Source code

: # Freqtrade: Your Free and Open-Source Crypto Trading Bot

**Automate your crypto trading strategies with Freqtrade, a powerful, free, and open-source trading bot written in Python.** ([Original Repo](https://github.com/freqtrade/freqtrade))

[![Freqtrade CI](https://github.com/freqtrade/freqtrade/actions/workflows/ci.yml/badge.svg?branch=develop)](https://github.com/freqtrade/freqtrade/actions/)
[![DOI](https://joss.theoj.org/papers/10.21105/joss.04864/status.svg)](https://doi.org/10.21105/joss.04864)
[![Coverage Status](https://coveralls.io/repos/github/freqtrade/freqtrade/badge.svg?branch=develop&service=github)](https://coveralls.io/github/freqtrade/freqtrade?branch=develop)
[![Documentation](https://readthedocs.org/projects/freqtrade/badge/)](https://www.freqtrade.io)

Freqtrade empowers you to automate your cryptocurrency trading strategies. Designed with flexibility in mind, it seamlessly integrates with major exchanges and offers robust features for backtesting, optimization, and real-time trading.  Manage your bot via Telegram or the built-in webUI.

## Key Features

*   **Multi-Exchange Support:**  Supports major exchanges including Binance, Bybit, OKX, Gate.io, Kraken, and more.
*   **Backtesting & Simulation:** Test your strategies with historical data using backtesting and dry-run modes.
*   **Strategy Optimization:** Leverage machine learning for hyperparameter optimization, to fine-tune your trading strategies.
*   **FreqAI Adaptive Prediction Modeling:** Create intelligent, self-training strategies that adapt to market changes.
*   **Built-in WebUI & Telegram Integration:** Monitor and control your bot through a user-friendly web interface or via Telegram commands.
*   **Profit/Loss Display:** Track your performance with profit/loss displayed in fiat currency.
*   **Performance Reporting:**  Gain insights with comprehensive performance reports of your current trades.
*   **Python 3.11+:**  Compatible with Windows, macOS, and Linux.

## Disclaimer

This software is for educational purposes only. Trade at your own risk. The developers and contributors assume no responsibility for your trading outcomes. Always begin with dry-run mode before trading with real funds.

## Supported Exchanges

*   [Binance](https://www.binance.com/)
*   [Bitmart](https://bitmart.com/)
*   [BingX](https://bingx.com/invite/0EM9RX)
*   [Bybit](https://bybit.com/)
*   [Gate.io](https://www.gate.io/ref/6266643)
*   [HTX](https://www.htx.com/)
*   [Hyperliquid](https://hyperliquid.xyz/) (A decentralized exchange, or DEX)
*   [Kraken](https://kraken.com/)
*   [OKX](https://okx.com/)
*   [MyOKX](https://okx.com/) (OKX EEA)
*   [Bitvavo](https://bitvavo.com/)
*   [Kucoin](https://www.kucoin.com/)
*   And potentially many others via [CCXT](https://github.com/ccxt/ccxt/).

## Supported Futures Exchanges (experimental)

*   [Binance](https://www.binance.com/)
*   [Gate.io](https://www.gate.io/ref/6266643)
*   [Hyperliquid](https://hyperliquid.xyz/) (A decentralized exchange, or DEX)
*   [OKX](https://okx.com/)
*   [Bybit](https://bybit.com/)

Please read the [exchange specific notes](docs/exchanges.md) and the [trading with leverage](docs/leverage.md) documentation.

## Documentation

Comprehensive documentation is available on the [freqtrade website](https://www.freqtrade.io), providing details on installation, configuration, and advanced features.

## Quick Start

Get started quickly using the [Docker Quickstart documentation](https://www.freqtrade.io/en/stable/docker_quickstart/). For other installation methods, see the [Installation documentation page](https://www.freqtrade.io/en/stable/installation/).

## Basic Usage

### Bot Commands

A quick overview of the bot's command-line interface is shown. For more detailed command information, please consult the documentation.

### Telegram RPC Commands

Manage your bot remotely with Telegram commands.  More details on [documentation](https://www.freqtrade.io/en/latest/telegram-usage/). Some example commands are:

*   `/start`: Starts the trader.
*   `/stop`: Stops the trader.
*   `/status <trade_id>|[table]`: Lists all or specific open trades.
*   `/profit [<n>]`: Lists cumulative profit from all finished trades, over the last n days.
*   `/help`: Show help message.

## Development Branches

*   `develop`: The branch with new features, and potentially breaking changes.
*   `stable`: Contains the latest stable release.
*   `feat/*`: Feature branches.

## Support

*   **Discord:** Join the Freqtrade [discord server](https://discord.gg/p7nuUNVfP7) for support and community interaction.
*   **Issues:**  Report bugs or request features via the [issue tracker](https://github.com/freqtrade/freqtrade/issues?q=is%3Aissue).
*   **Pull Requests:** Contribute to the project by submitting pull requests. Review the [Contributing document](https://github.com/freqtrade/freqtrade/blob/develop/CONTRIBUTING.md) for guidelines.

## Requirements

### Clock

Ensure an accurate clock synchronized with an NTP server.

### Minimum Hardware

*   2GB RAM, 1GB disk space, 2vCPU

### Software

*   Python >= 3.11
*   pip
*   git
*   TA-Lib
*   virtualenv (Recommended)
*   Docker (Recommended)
——————
WORK INSTRUCTION: Among the entries above, locate the lines containing "Freqtrade empowers you" and "## Disclaimer", and transcribe exactly those two lines and all lines between.

WRITTEN RESPONSE:
Freqtrade empowers you to automate your cryptocurrency trading strategies. Designed with flexibility in mind, it seamlessly integrates with major exchanges and offers robust features for backtesting, optimization, and real-time trading.  Manage your bot via Telegram or the built-in webUI.

## Key Features

*   **Multi-Exchange Support:**  Supports major exchanges including Binance, Bybit, OKX, Gate.io, Kraken, and more.
*   **Backtesting & Simulation:** Test your strategies with historical data using backtesting and dry-run modes.
*   **Strategy Optimization:** Leverage machine learning for hyperparameter optimization, to fine-tune your trading strategies.
*   **FreqAI Adaptive Prediction Modeling:** Create intelligent, self-training strategies that adapt to market changes.
*   **Built-in WebUI & Telegram Integration:** Monitor and control your bot through a user-friendly web interface or via Telegram commands.
*   **Profit/Loss Display:** Track your performance with profit/loss displayed in fiat currency.
*   **Performance Reporting:**  Gain insights with comprehensive performance reports of your current trades.
*   **Python 3.11+:**  Compatible with Windows, macOS, and Linux.

## Disclaimer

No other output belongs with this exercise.